■ Brief
Give only the count of lines that contain "posterior" in the material.

■ The records
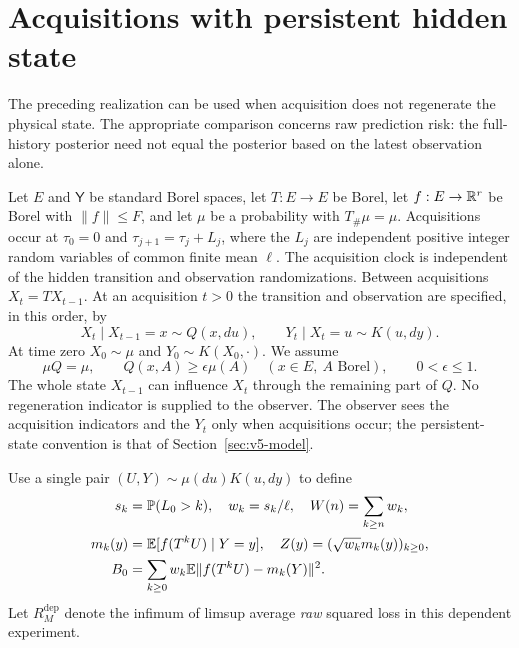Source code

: \section{Acquisitions with persistent hidden state}\label{sec:v5-dependent}
The preceding realization can be used when acquisition does not
regenerate the physical state. The appropriate comparison concerns
raw prediction risk: the full-history posterior need not equal the
posterior based on the latest observation alone.

Let $E$ and $\mathsf Y$ be standard Borel spaces, let $T:E\to E$
be Borel, let $f:E\to\R^r$ be Borel with $\|f\|\le F$, and let
$\mu$ be a probability with $T_\#\mu=\mu$. Acquisitions occur at
$\tau_0=0$ and $\tau_{j+1}=\tau_j+L_j$, where the $L_j$ are
independent positive integer random variables of common finite
mean $\ell$. The acquisition clock is independent of the hidden
transition and observation randomizations. Between acquisitions
$X_t=TX_{t-1}$. At an acquisition $t>0$ the transition and
observation are specified, in this order, by
\begin{equation}\label{eq:v5-dependentkernel}
 X_t\mid X_{t-1}=x\sim Q(x,du),\qquad
 Y_t\mid X_t=u\sim K(u,dy).
\end{equation}
At time zero $X_0\sim\mu$ and $Y_0\sim K(X_0,\cdot)$.
We assume
\begin{equation}\label{eq:v5-minorization}
 \mu Q=\mu,\qquad Q(x,A)\ge\epsilon\mu(A)
 \quad(x\in E,\ A\text{ Borel}),\qquad 0<\epsilon\le1.
\end{equation}
The whole state $X_{t-1}$ can influence $X_t$ through the remaining
part of $Q$. No regeneration indicator is supplied to the observer.
The observer sees the acquisition indicators and the $Y_t$ only
when acquisitions occur; the persistent-state convention is that
of Section~\ref{sec:v5-model}.

Use a single pair $(U,Y)\sim\mu(du)K(u,dy)$ to define
\begin{align}
 s_k&=\Pp(L_0>k),\quad w_k=s_k/\ell,\quad
 W(n)=\sum_{k\ge n}w_k,\nonumber\\
 m_k(y)&=\E[f(T^kU)\mid Y=y],\quad
 Z(y)=(\sqrt{w_k}m_k(y))_{k\ge0},\label{eq:v5-dependentorbit}\\
 B_0&=\sum_{k\ge0}w_k\E\|f(T^kU)-m_k(Y)\|^2.\nonumber
\end{align}
Let $R_M^{\mathrm{dep}}$ denote the infimum of limsup average
\emph{raw} squared loss in this dependent experiment.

■ Task answer
2